Saved data entries:
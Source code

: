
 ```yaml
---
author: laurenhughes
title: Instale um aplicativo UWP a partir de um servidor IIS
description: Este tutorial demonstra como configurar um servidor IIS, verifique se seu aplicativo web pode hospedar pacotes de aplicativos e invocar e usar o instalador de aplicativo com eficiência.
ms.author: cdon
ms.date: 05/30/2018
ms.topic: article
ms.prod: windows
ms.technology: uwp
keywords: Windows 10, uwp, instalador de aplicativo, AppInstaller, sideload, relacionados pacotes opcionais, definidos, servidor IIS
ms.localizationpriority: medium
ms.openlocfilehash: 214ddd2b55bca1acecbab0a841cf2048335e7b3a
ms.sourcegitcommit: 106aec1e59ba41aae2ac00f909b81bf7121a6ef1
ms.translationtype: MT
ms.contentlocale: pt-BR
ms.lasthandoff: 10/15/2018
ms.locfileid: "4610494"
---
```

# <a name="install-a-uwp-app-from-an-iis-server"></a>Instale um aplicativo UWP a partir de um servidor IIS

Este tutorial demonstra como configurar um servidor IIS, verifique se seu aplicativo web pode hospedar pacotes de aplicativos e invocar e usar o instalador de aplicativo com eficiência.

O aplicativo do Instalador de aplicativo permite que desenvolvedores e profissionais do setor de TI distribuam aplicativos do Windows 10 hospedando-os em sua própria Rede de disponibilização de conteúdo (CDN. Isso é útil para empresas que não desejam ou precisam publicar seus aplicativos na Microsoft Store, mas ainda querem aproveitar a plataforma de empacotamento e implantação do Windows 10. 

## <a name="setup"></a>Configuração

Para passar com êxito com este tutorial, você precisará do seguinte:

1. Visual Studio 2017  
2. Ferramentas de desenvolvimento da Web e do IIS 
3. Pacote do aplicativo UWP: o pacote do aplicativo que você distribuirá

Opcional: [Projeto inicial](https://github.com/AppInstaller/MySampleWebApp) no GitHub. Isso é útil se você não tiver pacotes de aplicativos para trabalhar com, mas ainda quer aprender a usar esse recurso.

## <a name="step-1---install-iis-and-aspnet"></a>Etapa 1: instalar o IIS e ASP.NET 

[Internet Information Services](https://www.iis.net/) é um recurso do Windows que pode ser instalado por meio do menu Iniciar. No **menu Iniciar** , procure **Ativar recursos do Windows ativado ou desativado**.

---

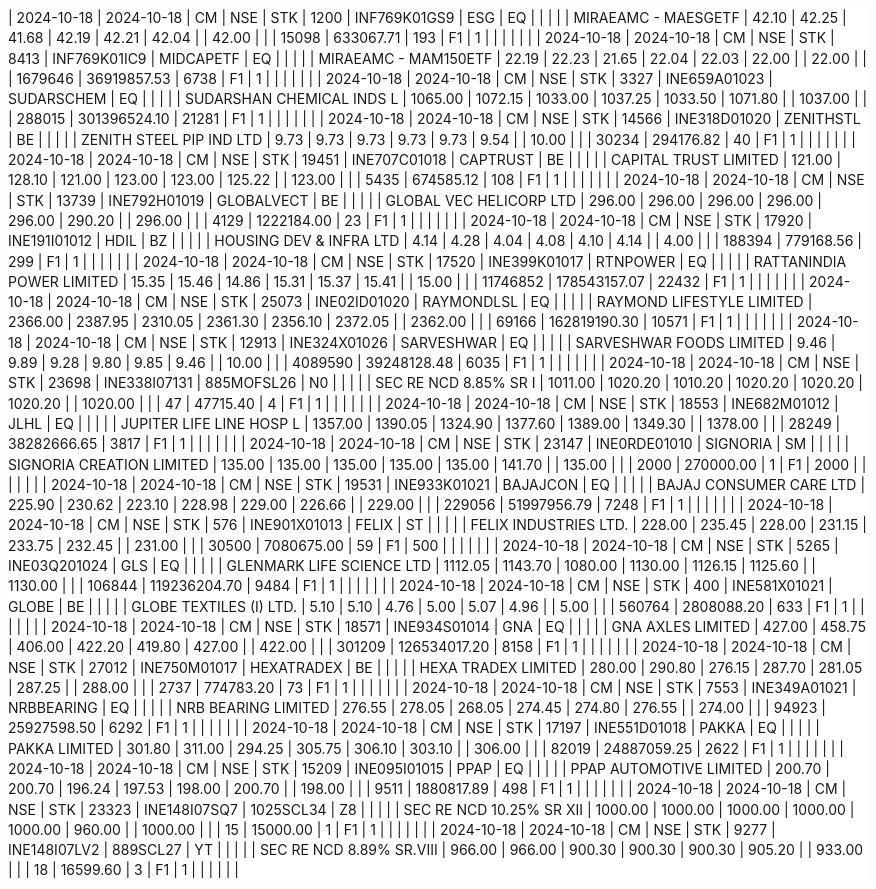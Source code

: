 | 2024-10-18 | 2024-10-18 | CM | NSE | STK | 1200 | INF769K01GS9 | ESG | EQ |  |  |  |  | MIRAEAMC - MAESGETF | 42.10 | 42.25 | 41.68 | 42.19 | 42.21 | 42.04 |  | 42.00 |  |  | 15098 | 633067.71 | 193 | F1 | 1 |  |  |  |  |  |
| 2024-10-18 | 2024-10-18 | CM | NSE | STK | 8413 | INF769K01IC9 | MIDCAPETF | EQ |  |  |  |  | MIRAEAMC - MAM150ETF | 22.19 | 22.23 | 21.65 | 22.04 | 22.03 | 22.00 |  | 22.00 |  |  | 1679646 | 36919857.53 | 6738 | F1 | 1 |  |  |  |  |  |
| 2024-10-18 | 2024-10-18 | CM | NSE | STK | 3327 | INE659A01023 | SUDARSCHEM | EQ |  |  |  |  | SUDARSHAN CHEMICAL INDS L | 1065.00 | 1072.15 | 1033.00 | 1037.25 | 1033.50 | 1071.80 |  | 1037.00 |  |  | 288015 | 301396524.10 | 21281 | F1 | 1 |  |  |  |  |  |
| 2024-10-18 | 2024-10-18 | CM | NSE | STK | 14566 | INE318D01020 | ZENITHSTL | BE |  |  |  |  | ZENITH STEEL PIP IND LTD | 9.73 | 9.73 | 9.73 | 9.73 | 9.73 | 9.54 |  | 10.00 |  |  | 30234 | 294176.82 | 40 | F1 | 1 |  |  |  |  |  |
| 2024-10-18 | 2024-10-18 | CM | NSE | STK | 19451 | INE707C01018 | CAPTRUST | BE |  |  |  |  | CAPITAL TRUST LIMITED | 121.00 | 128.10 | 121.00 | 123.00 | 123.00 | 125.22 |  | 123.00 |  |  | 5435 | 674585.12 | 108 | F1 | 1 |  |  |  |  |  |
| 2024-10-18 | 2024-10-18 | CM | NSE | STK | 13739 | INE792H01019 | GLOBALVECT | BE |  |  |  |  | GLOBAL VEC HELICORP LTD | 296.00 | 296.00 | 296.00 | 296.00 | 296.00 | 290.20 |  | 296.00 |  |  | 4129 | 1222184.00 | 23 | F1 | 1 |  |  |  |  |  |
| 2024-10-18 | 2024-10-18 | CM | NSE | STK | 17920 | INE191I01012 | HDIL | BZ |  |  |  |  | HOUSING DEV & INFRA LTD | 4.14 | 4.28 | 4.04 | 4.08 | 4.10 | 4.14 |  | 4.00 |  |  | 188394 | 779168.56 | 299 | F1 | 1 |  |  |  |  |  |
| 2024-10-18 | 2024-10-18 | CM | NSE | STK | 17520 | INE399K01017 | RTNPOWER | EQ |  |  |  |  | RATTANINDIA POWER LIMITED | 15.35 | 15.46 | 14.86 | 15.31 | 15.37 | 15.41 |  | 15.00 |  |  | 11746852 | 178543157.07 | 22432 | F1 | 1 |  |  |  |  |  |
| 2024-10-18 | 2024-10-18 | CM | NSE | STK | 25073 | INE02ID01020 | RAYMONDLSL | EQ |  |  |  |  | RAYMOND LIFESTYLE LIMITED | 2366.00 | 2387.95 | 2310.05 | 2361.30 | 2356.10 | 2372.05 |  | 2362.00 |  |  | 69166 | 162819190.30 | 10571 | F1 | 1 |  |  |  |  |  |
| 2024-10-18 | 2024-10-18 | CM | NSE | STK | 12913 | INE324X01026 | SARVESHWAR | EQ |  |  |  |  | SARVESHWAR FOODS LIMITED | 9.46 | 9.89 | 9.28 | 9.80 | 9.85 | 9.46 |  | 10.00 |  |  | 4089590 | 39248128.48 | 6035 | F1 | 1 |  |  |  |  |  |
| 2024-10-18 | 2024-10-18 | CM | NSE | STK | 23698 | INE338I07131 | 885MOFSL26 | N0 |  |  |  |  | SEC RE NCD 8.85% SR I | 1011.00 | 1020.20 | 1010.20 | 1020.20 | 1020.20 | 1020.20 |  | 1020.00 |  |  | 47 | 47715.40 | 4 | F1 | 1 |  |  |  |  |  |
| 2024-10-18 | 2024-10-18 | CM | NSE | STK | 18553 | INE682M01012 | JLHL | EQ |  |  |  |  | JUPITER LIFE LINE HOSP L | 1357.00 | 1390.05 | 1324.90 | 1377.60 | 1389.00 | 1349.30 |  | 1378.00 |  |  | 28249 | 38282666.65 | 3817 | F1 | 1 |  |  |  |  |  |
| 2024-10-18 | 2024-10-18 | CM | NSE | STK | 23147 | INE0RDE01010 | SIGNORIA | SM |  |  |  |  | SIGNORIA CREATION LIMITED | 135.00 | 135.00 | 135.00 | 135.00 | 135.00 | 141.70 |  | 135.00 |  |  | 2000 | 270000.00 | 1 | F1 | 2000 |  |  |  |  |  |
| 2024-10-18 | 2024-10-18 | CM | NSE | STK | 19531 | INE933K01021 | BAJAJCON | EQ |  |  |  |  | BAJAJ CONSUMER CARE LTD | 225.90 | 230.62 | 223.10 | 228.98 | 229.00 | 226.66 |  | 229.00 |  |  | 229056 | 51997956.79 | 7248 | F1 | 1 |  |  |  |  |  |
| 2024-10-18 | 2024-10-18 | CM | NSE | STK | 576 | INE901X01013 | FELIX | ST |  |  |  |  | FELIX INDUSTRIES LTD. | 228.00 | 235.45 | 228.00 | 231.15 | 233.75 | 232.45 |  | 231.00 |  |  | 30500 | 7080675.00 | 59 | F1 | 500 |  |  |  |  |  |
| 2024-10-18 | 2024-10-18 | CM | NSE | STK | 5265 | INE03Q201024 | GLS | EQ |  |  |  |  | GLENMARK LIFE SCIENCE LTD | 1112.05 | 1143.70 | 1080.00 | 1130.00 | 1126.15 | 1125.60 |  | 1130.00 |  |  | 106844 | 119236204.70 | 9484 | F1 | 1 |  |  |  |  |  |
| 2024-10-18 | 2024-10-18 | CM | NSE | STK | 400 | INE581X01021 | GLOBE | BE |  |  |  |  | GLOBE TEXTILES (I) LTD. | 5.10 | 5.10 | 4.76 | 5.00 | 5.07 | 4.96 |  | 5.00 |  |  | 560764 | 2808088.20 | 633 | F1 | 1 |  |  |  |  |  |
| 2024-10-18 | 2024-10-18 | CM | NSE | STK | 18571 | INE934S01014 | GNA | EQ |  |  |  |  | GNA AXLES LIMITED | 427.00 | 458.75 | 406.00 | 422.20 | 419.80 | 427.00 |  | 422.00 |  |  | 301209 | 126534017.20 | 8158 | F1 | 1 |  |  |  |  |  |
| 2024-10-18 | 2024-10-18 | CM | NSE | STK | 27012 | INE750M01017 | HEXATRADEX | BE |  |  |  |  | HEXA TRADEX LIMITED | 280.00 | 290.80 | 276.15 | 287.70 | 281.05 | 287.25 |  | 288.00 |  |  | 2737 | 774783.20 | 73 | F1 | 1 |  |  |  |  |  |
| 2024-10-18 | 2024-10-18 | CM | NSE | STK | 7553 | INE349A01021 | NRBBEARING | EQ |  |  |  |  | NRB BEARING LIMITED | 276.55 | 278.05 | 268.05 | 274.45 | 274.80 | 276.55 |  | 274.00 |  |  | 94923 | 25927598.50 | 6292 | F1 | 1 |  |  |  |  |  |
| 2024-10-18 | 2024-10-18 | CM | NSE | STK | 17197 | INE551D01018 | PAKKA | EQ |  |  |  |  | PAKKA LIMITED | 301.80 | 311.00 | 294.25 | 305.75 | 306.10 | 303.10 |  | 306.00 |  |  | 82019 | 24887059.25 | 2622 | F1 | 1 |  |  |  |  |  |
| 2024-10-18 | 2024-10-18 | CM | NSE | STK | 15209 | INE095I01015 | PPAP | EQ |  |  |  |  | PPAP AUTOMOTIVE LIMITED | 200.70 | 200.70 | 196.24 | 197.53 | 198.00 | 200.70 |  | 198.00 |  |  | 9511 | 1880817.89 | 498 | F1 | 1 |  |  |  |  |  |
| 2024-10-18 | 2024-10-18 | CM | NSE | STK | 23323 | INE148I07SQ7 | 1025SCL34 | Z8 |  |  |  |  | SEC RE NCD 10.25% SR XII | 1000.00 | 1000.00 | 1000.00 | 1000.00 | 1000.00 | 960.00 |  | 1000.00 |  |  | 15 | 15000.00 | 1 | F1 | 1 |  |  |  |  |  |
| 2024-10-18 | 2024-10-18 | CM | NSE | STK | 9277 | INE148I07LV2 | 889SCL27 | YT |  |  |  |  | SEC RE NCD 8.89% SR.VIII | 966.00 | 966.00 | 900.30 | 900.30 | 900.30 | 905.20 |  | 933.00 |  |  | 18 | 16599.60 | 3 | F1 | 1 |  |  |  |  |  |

* * *

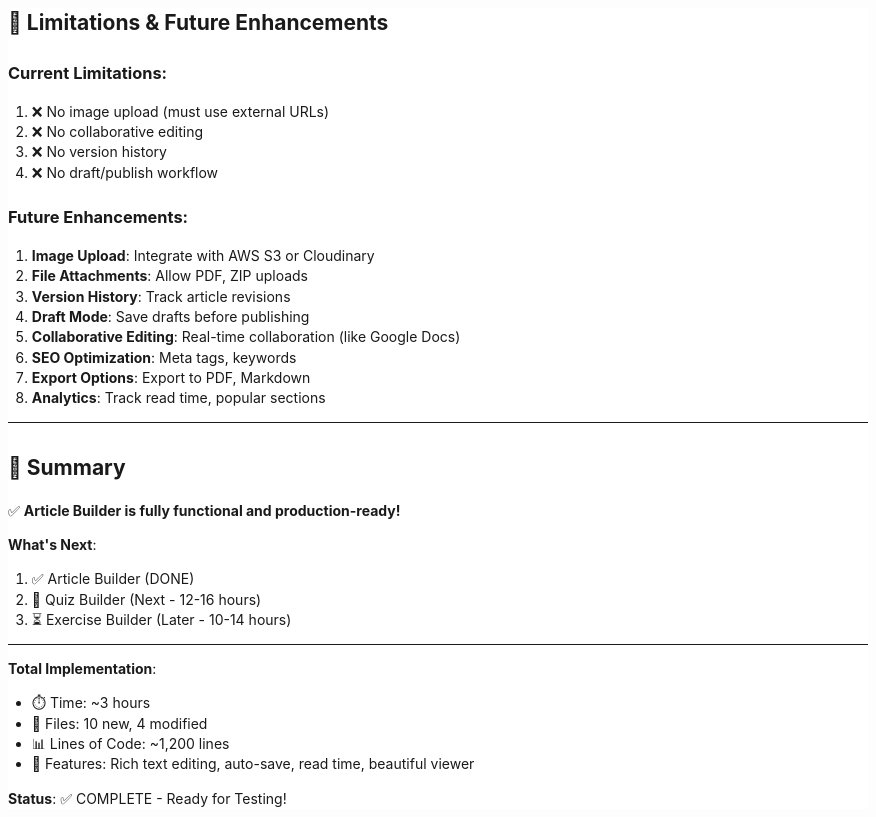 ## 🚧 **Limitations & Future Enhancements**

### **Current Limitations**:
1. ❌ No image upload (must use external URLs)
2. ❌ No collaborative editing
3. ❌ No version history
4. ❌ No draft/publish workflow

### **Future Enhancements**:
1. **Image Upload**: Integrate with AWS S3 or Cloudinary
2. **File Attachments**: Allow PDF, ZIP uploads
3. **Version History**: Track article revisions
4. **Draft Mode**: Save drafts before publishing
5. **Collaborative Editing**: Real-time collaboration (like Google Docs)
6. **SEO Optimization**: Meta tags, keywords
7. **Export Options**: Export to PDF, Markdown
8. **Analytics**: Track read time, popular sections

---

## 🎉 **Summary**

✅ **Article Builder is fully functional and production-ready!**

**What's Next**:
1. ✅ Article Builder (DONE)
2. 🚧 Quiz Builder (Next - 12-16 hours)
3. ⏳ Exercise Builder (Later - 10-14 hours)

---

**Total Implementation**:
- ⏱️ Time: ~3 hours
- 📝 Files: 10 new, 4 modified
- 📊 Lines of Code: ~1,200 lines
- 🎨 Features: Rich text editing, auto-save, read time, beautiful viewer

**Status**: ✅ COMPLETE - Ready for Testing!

PROBLEM DESCRIPTION =>
Take from the entries every line that has the string "AppInstaller".

YOUR SOLUTION =>
keywords: Windows 10, uwp, instalador de aplicativo, AppInstaller, sideload, relacionados pacotes opcionais, definidos, servidor IIS
Opcional: [Projeto inicial](https://github.com/AppInstaller/MySampleWebApp) no GitHub. Isso é útil se você não tiver pacotes de aplicativos para trabalhar com, mas ainda quer aprender a usar esse recurso.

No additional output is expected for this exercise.